IEEE32Exec and FP32: Arithmetic Operation Refinement

Op-level refinement theorems (finite/no-overflow)

These are the results that the rest of TorchLean typically consumes: statements that each arithmetic operation in IEEE32Exec refines its FP32 real-rounded counterpart.

If you are coming from PyTorch: this is the “float32 math model” that underlies many informal numerical arguments (“the kernel computes the exact real result, then rounds to float32”), but made explicit and proved for our executable kernel.

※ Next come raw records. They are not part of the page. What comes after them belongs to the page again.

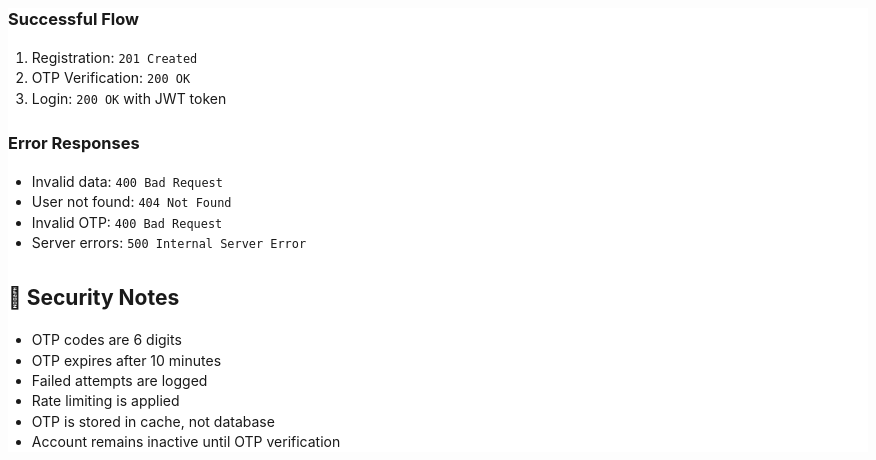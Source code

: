 ### Successful Flow
1. Registration: `201 Created`
2. OTP Verification: `200 OK`
3. Login: `200 OK` with JWT token

### Error Responses
- Invalid data: `400 Bad Request`
- User not found: `404 Not Found`
- Invalid OTP: `400 Bad Request`
- Server errors: `500 Internal Server Error`

## 🔐 Security Notes

- OTP codes are 6 digits
- OTP expires after 10 minutes
- Failed attempts are logged
- Rate limiting is applied
- OTP is stored in cache, not database
- Account remains inactive until OTP verification 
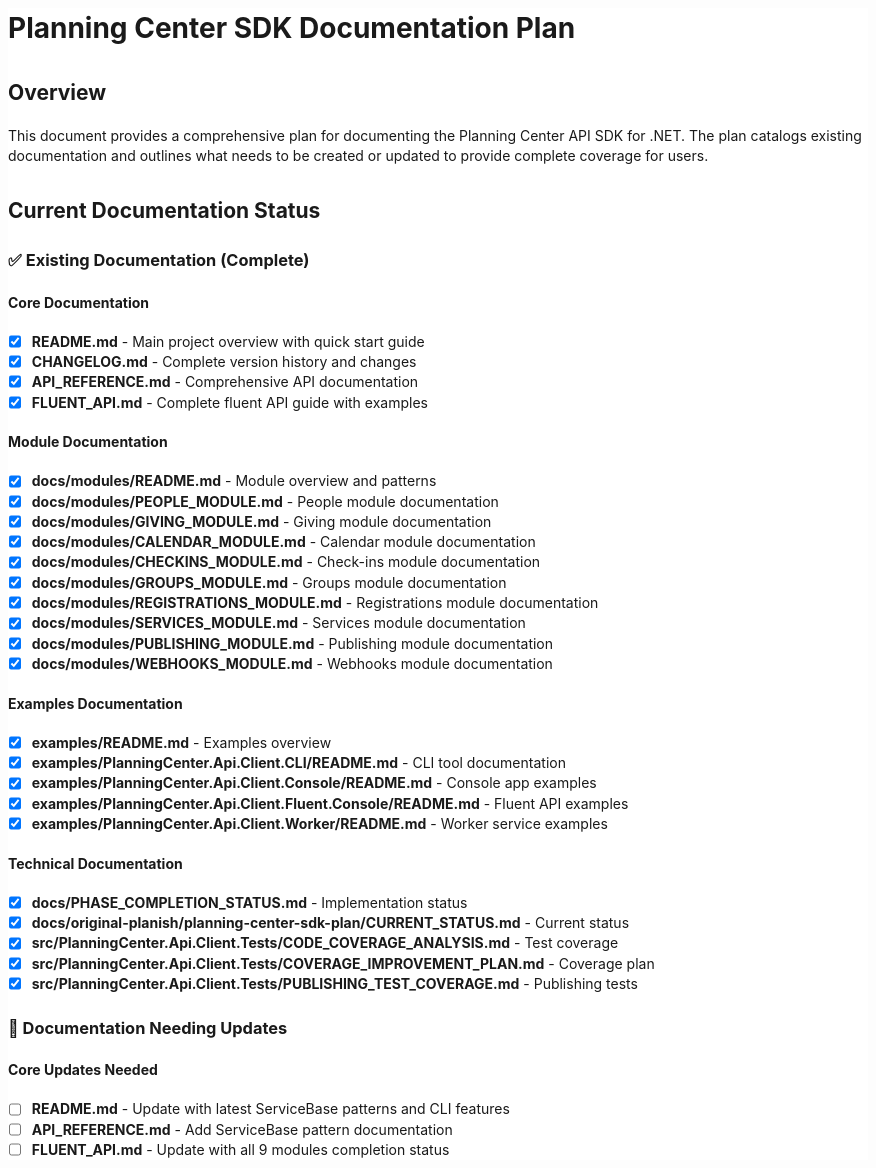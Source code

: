 # Planning Center SDK Documentation Plan

## Overview
This document provides a comprehensive plan for documenting the Planning Center API SDK for .NET. The plan catalogs existing documentation and outlines what needs to be created or updated to provide complete coverage for users.

## Current Documentation Status

### ✅ Existing Documentation (Complete)

#### Core Documentation
- [x] **README.md** - Main project overview with quick start guide
- [x] **CHANGELOG.md** - Complete version history and changes
- [x] **API_REFERENCE.md** - Comprehensive API documentation
- [x] **FLUENT_API.md** - Complete fluent API guide with examples

#### Module Documentation
- [x] **docs/modules/README.md** - Module overview and patterns
- [x] **docs/modules/PEOPLE_MODULE.md** - People module documentation
- [x] **docs/modules/GIVING_MODULE.md** - Giving module documentation
- [x] **docs/modules/CALENDAR_MODULE.md** - Calendar module documentation
- [x] **docs/modules/CHECKINS_MODULE.md** - Check-ins module documentation
- [x] **docs/modules/GROUPS_MODULE.md** - Groups module documentation
- [x] **docs/modules/REGISTRATIONS_MODULE.md** - Registrations module documentation
- [x] **docs/modules/SERVICES_MODULE.md** - Services module documentation
- [x] **docs/modules/PUBLISHING_MODULE.md** - Publishing module documentation
- [x] **docs/modules/WEBHOOKS_MODULE.md** - Webhooks module documentation

#### Examples Documentation
- [x] **examples/README.md** - Examples overview
- [x] **examples/PlanningCenter.Api.Client.CLI/README.md** - CLI tool documentation
- [x] **examples/PlanningCenter.Api.Client.Console/README.md** - Console app examples
- [x] **examples/PlanningCenter.Api.Client.Fluent.Console/README.md** - Fluent API examples
- [x] **examples/PlanningCenter.Api.Client.Worker/README.md** - Worker service examples

#### Technical Documentation
- [x] **docs/PHASE_COMPLETION_STATUS.md** - Implementation status
- [x] **docs/original-planish/planning-center-sdk-plan/CURRENT_STATUS.md** - Current status
- [x] **src/PlanningCenter.Api.Client.Tests/CODE_COVERAGE_ANALYSIS.md** - Test coverage
- [x] **src/PlanningCenter.Api.Client.Tests/COVERAGE_IMPROVEMENT_PLAN.md** - Coverage plan
- [x] **src/PlanningCenter.Api.Client.Tests/PUBLISHING_TEST_COVERAGE.md** - Publishing tests

### 🔄 Documentation Needing Updates

#### Core Updates Needed
- [ ] **README.md** - Update with latest ServiceBase patterns and CLI features
- [ ] **API_REFERENCE.md** - Add ServiceBase pattern documentation
- [ ] **FLUENT_API.md** - Update with all 9 modules completion status
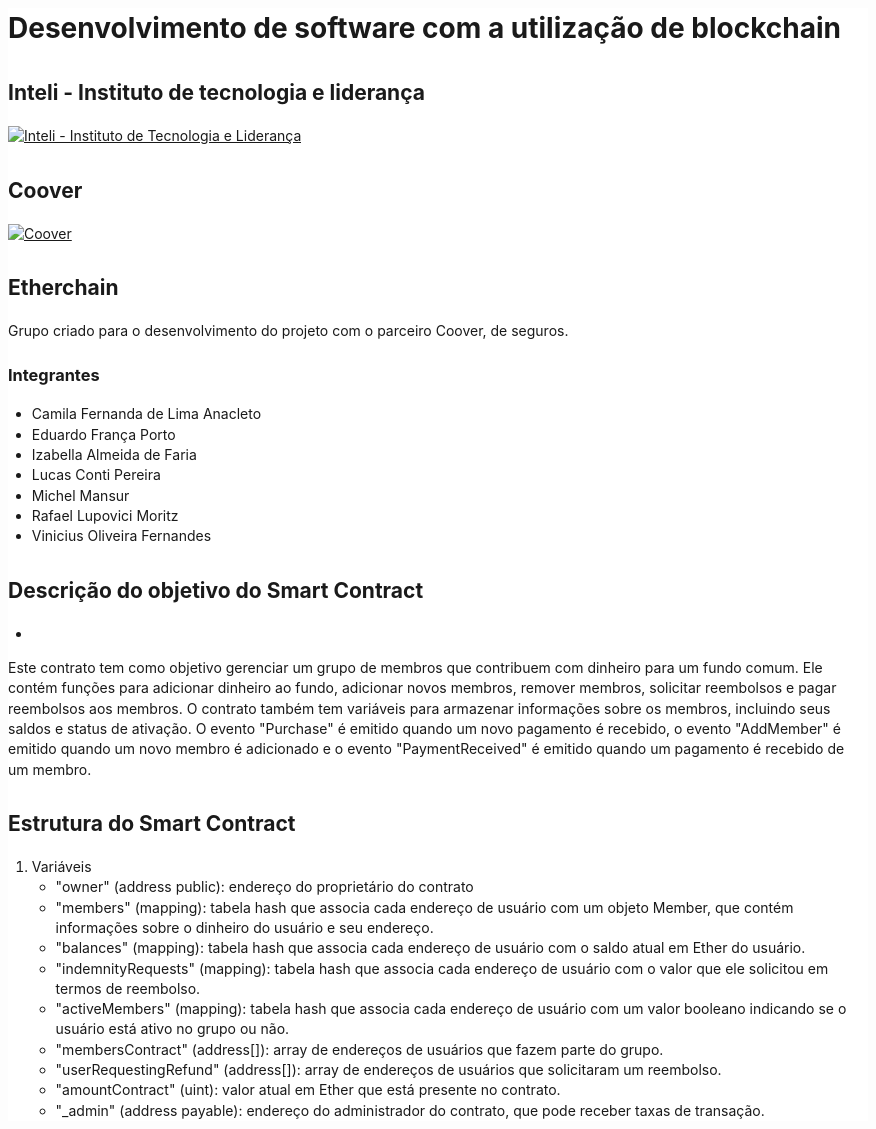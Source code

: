 # Desenvolvimento de software com a utilização de blockchain

## Inteli - Instituto de tecnologia e liderança
<a href= "https://www.inteli.edu.br/"><img src="https://www.inteli.edu.br/wp-content/uploads/2021/08/20172028/marca_1-2.png" alt="Inteli - Instituto de Tecnologia e Liderança" border="0" width="250px" height="100px"></a>

## Coover 
<a href= "https://coover.me/"><img src="https://theme.zdassets.com/theme_assets/10391010/252b3a482d39b630006805aa33f3768c9631e75a.png" alt="Coover" border="0" width="250px" height="70px" ></a>

## Etherchain
Grupo criado para o desenvolvimento do projeto com o parceiro Coover, de seguros.



### Integrantes 


- Camila Fernanda de Lima Anacleto
- Eduardo França Porto
- Izabella Almeida de Faria
- Lucas Conti Pereira
- Michel Mansur
- Rafael Lupovici Moritz
- Vinicius Oliveira Fernandes

## Descrição do objetivo do Smart Contract
*

Este contrato tem como objetivo gerenciar um grupo de membros que contribuem com dinheiro para um fundo comum. Ele contém funções para adicionar dinheiro ao fundo, adicionar novos membros, remover membros, solicitar reembolsos e pagar reembolsos aos membros. O contrato também tem variáveis para armazenar informações sobre os membros, incluindo seus saldos e status de ativação. O evento "Purchase" é emitido quando um novo pagamento é recebido, o evento "AddMember" é emitido quando um novo membro é adicionado e o evento "PaymentReceived" é emitido quando um pagamento é recebido de um membro.

## Estrutura do Smart Contract

1. Variáveis
      - "owner" (address public): endereço do proprietário do contrato
      - "members" (mapping): tabela hash que associa cada endereço de usuário com um objeto Member, que contém informações sobre o dinheiro do usuário e seu endereço.
      - "balances" (mapping): tabela hash que associa cada endereço de usuário com o saldo atual em Ether do usuário.
      - "indemnityRequests" (mapping): tabela hash que associa cada endereço de usuário com o valor que ele solicitou em termos de reembolso.
      - "activeMembers" (mapping): tabela hash que associa cada endereço de usuário com um valor booleano indicando se o usuário está ativo no grupo ou não.
      - "membersContract" (address[]): array de endereços de usuários que fazem parte do grupo.
      - "userRequestingRefund" (address[]): array de endereços de usuários que solicitaram um reembolso.
      - "amountContract" (uint): valor atual em Ether que está presente no contrato.
      - "_admin" (address payable): endereço do administrador do contrato, que pode receber taxas de transação.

theorem TorchLean.Floats.IEEE754.IEEE32Exec.toReal_add_eq_fp32Round (x y : IEEE32Exec) {dx dy : Dyadic} (hx : x.toDyadic? = some dx) (hy : y.toDyadic? = some dy) (hfin : (x.add y).isFinite = true) : (x.add y).toReal = fp32Round (x.toReal + y.toReal)

Finite refinement for addition: IEEE32Exec.add = exact real add + float32 rounding.

theorem TorchLean.Floats.IEEE754.IEEE32Exec.toReal_sub_eq_fp32Round (x y : IEEE32Exec) {dx dy : Dyadic} (hx : x.toDyadic? = some dx) (hy : y.toDyadic? = some dy) (hfin : (x.sub y).isFinite = true) : (x.sub y).toReal = fp32Round (x.toReal - y.toReal)

Finite refinement for subtraction, reduced to addition + negation.

theorem TorchLean.Floats.IEEE754.IEEE32Exec.toReal_mul_eq_fp32Round (x y : IEEE32Exec) {dx dy : Dyadic} (hx : x.toDyadic? = some dx) (hy : y.toDyadic? = some dy) (hfin : (x.mul y).isFinite = true) : (x.mul y).toReal = fp32Round (x.toReal * y.toReal)

Finite refinement for multiplication: IEEE32Exec.mul = exact real mul + float32 rounding.

theorem TorchLean.Floats.IEEE754.IEEE32Exec.toReal_fma_eq_fp32Round (x y z : IEEE32Exec) {dx dy dz : Dyadic} (hx : x.toDyadic? = some dx) (hy : y.toDyadic? = some dy) (hz : z.toDyadic? = some dz) (hfin : (x.fma y z).isFinite = true) : (x.fma y z).toReal = fp32Round (x.toReal * y.toReal + z.toReal)

Finite refinement for fused multiply-add: fma x y z rounds x*y + z once at the end.

theorem TorchLean.Floats.IEEE754.IEEE32Exec.toReal_div_eq_fp32Round (x y : IEEE32Exec) {dx dy : Dyadic} (hx : x.toDyadic? = some dx) (hy : y.toDyadic? = some dy) (hy0 : dy.mant ≠ 0) (hfin : (x.div y).isFinite = true) : (x.div y).toReal = fp32Round (x.toReal / y.toReal)

Finite refinement for division.

At the executable level, division is implemented by forming an exact rational quotient num/den (after aligning dyadic exponents) and then rounding that rational to float32. This theorem states that the overall real meaning is FP32 rounding of real division.

theorem TorchLean.Floats.IEEE754.IEEE32Exec.toReal_sqrt_eq_fp32Round (x : IEEE32Exec) {dx : Dyadic} (hx : x.toDyadic? = some dx) (hfin : x.sqrt.isFinite = true) : x.sqrt.toReal = fp32Round √x.toReal

Finite refinement for square root.

IEEE32Exec.sqrt computes an executable approximation and then rounds it to float32. This bridge theorem states that, on the finite path, the real meaning agrees with FP32 rounding of Real.sqrt.